• [What you need to do]:
Scan the entries that follow and copy out every line containing "there".

• [Record set]:
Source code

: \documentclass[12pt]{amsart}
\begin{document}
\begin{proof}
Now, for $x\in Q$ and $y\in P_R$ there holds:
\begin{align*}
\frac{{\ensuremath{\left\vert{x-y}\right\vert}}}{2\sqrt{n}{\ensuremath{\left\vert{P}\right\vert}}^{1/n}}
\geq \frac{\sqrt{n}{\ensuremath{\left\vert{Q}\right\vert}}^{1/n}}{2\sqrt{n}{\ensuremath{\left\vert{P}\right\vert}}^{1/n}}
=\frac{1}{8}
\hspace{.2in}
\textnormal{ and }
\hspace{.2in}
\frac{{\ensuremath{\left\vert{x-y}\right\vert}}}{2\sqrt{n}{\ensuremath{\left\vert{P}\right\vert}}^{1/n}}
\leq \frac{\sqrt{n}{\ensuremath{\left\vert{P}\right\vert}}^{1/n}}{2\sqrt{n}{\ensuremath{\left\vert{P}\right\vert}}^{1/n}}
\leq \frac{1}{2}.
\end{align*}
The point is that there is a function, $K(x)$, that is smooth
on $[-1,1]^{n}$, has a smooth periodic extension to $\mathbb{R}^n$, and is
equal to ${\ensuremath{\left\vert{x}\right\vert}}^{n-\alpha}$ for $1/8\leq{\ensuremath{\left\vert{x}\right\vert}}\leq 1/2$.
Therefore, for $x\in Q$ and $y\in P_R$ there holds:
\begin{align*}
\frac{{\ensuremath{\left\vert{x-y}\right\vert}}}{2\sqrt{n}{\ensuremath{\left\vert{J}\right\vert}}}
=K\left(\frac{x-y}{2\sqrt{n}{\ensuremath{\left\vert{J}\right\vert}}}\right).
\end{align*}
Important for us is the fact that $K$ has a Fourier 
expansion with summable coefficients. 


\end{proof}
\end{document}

• [Output below]:
Now, for $x\in Q$ and $y\in P_R$ there holds:
The point is that there is a function, $K(x)$, that is smooth
Therefore, for $x\in Q$ and $y\in P_R$ there holds:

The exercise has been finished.